Lines containing the word "track" are the ones to copy from the records below.

##### Stored data #####

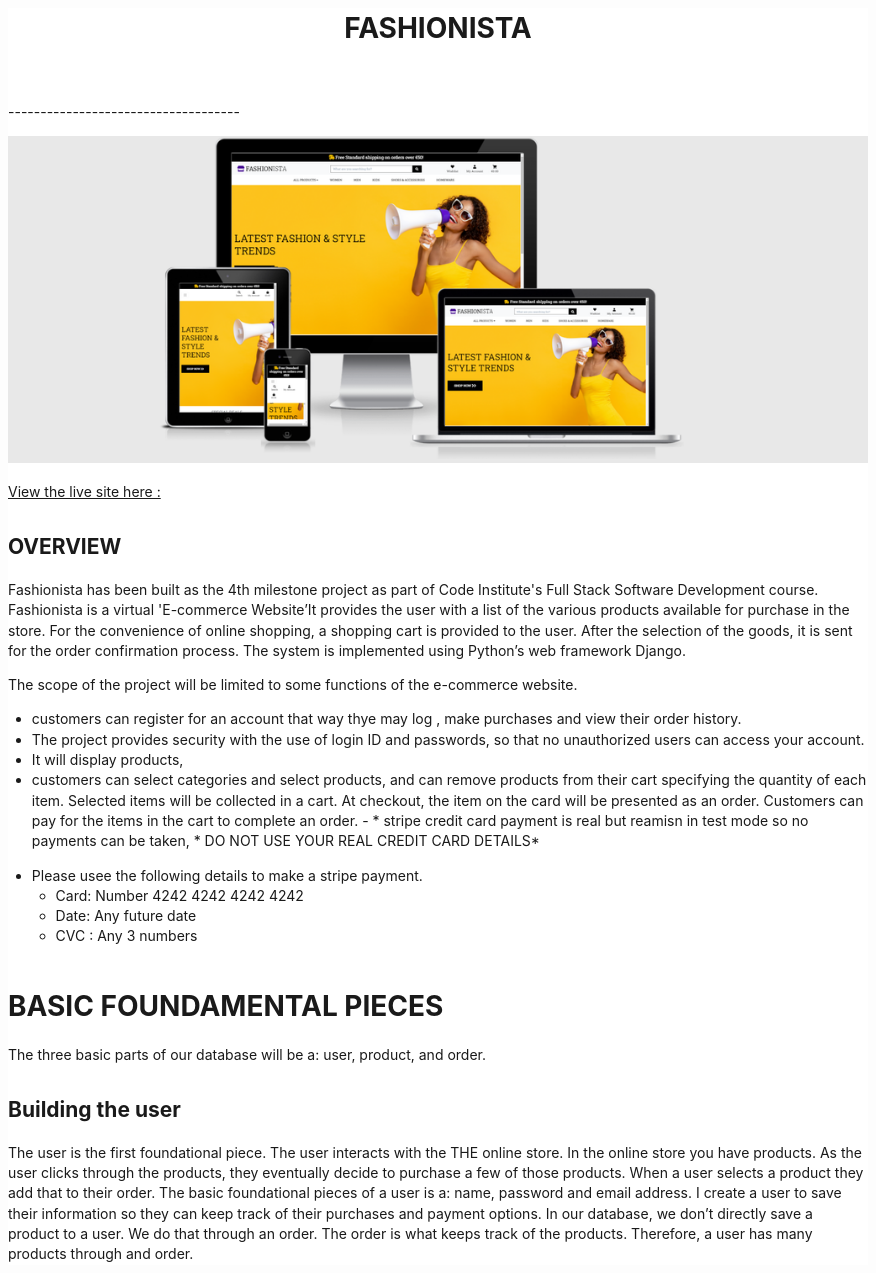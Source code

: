<h1 align="center"> FASHIONISTA </h1><br>

------------------------------------<br>

![responsiveimage](documents/fashionistamockup.png) <br>

[View the live site here :](https://fashionista2.herokuapp.com/)

## OVERVIEW
Fashionista has been built as the 4th milestone project as part of Code Institute's Full Stack Software Development course.
Fashionista is a virtual 'E-commerce Website’It provides the user with a list of the various products available for purchase in the store. For the convenience of online shopping, a shopping cart is provided to the user. After the selection of the goods, it is sent for the order confirmation process. The system is implemented using Python’s web framework Django.

The scope of the project will be limited to some functions of the e-commerce website.
* customers can register for an account that way thye may log , make purchases and view their order history.
* The project provides security with the use of login ID and passwords, so that no unauthorized users can access your account. 
* It will display products,
* customers can select categories and select products, and can remove products from their cart specifying the quantity of each item. Selected items will be collected in a cart. At checkout, the item on the card will be presented as an order.
Customers can pay for the items in the cart to complete an order. - * stripe credit card payment is real but reamisn in test mode so no payments can be taken, * DO NOT USE YOUR REAL CREDIT CARD DETAILS*
- Please usee the following details to make a stripe payment.
  * Card: Number 4242 4242 4242 4242
  * Date: Any future date
  * CVC : Any 3 numbers
   

 # BASIC FOUNDAMENTAL PIECES
 The three basic parts of our database will be a: user, product, and order.
  ## Building the user
The user is the first foundational piece. The user interacts with the THE online store. In the online store you have products. As the user clicks through the products, they eventually decide to purchase a few of those products. When a user selects a product they add that to their order.
The basic foundational pieces of a user is a: name, password and email address. I create a user to save their information so they can keep track of their purchases and payment options.
In our database, we don’t directly save a product to a user. We do that through an order. The order is what keeps track of the products. Therefore, a user has many products through and order.
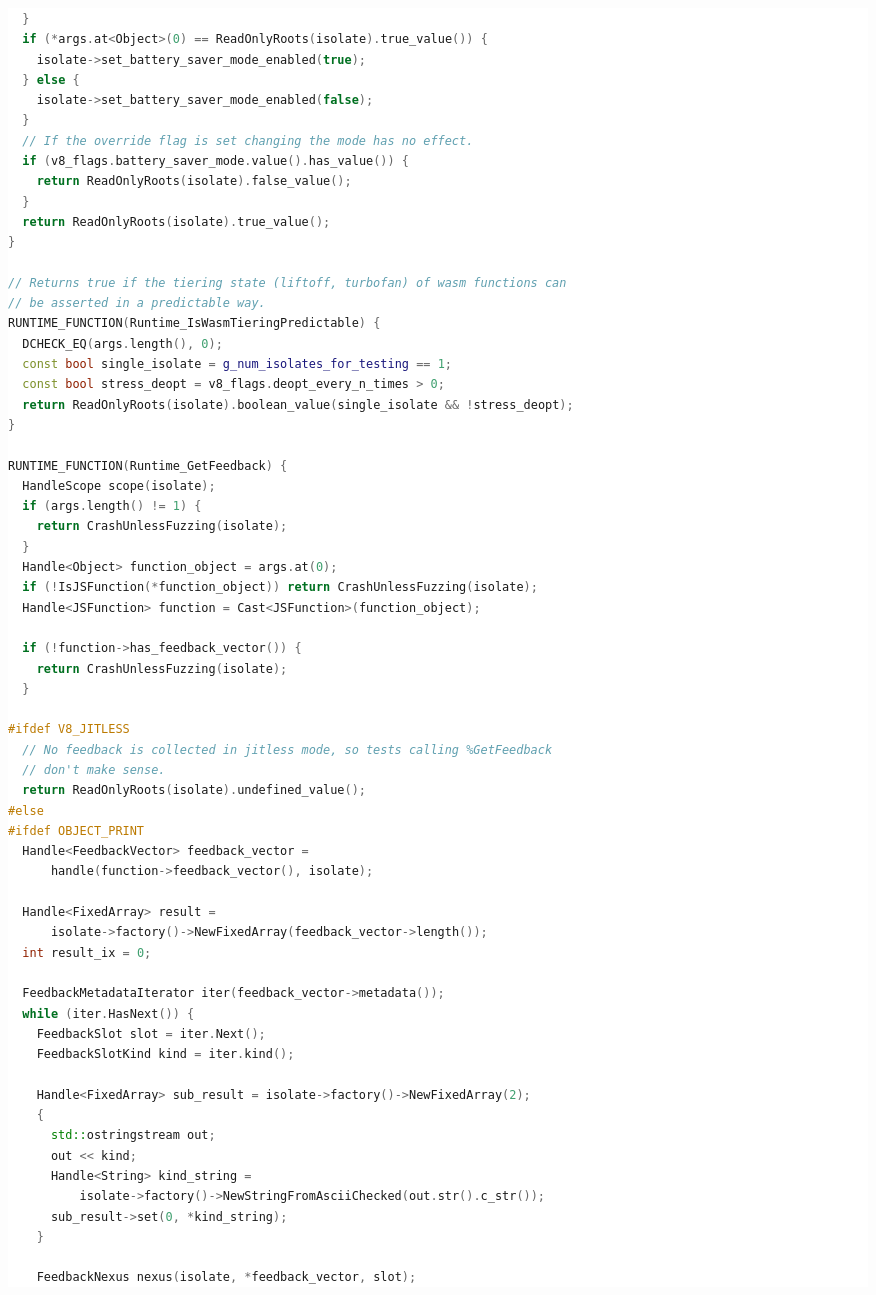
```cpp
  }
  if (*args.at<Object>(0) == ReadOnlyRoots(isolate).true_value()) {
    isolate->set_battery_saver_mode_enabled(true);
  } else {
    isolate->set_battery_saver_mode_enabled(false);
  }
  // If the override flag is set changing the mode has no effect.
  if (v8_flags.battery_saver_mode.value().has_value()) {
    return ReadOnlyRoots(isolate).false_value();
  }
  return ReadOnlyRoots(isolate).true_value();
}

// Returns true if the tiering state (liftoff, turbofan) of wasm functions can
// be asserted in a predictable way.
RUNTIME_FUNCTION(Runtime_IsWasmTieringPredictable) {
  DCHECK_EQ(args.length(), 0);
  const bool single_isolate = g_num_isolates_for_testing == 1;
  const bool stress_deopt = v8_flags.deopt_every_n_times > 0;
  return ReadOnlyRoots(isolate).boolean_value(single_isolate && !stress_deopt);
}

RUNTIME_FUNCTION(Runtime_GetFeedback) {
  HandleScope scope(isolate);
  if (args.length() != 1) {
    return CrashUnlessFuzzing(isolate);
  }
  Handle<Object> function_object = args.at(0);
  if (!IsJSFunction(*function_object)) return CrashUnlessFuzzing(isolate);
  Handle<JSFunction> function = Cast<JSFunction>(function_object);

  if (!function->has_feedback_vector()) {
    return CrashUnlessFuzzing(isolate);
  }

#ifdef V8_JITLESS
  // No feedback is collected in jitless mode, so tests calling %GetFeedback
  // don't make sense.
  return ReadOnlyRoots(isolate).undefined_value();
#else
#ifdef OBJECT_PRINT
  Handle<FeedbackVector> feedback_vector =
      handle(function->feedback_vector(), isolate);

  Handle<FixedArray> result =
      isolate->factory()->NewFixedArray(feedback_vector->length());
  int result_ix = 0;

  FeedbackMetadataIterator iter(feedback_vector->metadata());
  while (iter.HasNext()) {
    FeedbackSlot slot = iter.Next();
    FeedbackSlotKind kind = iter.kind();

    Handle<FixedArray> sub_result = isolate->factory()->NewFixedArray(2);
    {
      std::ostringstream out;
      out << kind;
      Handle<String> kind_string =
          isolate->factory()->NewStringFromAsciiChecked(out.str().c_str());
      sub_result->set(0, *kind_string);
    }

    FeedbackNexus nexus(isolate, *feedback_vector, slot);
```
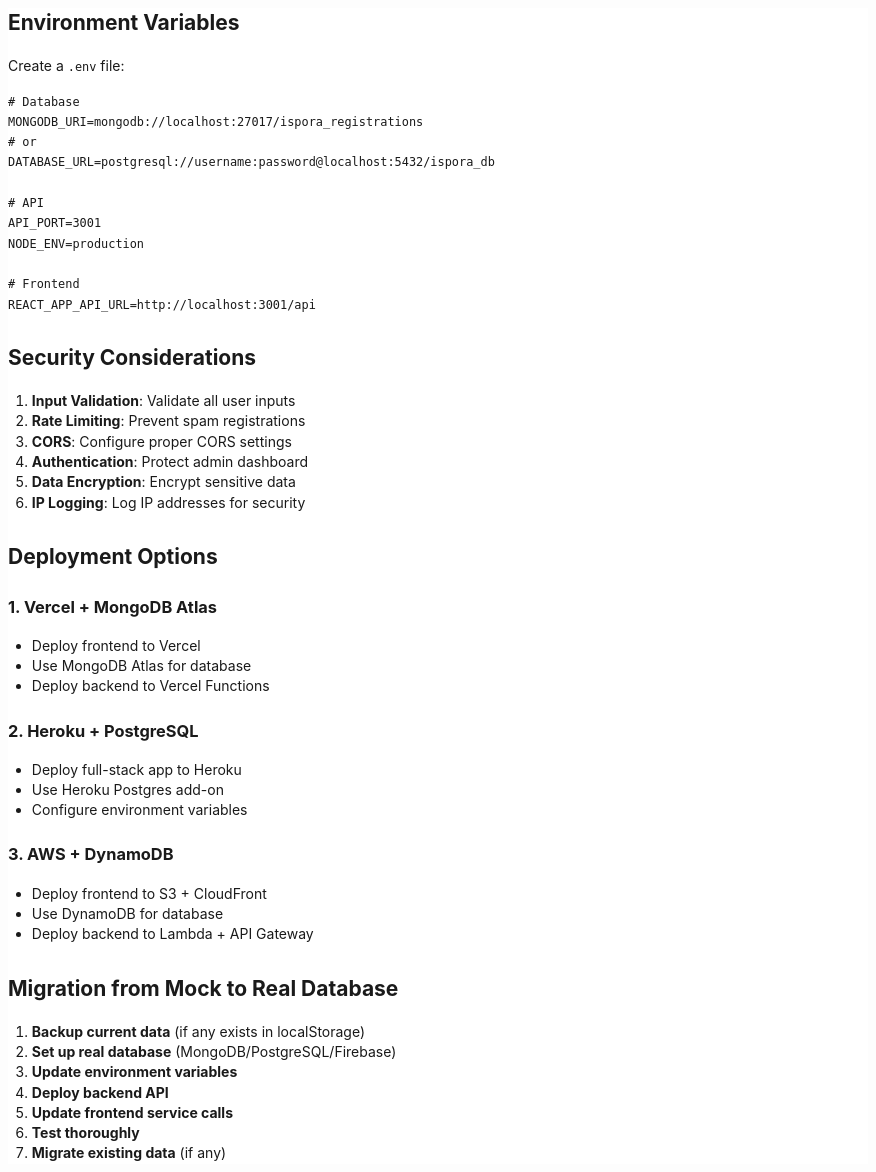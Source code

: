 ## Environment Variables

Create a `.env` file:

```env
# Database
MONGODB_URI=mongodb://localhost:27017/ispora_registrations
# or
DATABASE_URL=postgresql://username:password@localhost:5432/ispora_db

# API
API_PORT=3001
NODE_ENV=production

# Frontend
REACT_APP_API_URL=http://localhost:3001/api
```

## Security Considerations

1. **Input Validation**: Validate all user inputs
2. **Rate Limiting**: Prevent spam registrations
3. **CORS**: Configure proper CORS settings
4. **Authentication**: Protect admin dashboard
5. **Data Encryption**: Encrypt sensitive data
6. **IP Logging**: Log IP addresses for security

## Deployment Options

### 1. Vercel + MongoDB Atlas
- Deploy frontend to Vercel
- Use MongoDB Atlas for database
- Deploy backend to Vercel Functions

### 2. Heroku + PostgreSQL
- Deploy full-stack app to Heroku
- Use Heroku Postgres add-on
- Configure environment variables

### 3. AWS + DynamoDB
- Deploy frontend to S3 + CloudFront
- Use DynamoDB for database
- Deploy backend to Lambda + API Gateway

## Migration from Mock to Real Database

1. **Backup current data** (if any exists in localStorage)
2. **Set up real database** (MongoDB/PostgreSQL/Firebase)
3. **Update environment variables**
4. **Deploy backend API**
5. **Update frontend service calls**
6. **Test thoroughly**
7. **Migrate existing data** (if any)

#####

**Task answer**
The basic foundational pieces of a user is a: name, password and email address. I create a user to save their information so they can keep track of their purchases and payment options.
In our database, we don’t directly save a product to a user. We do that through an order. The order is what keeps track of the products. Therefore, a user has many products through and order.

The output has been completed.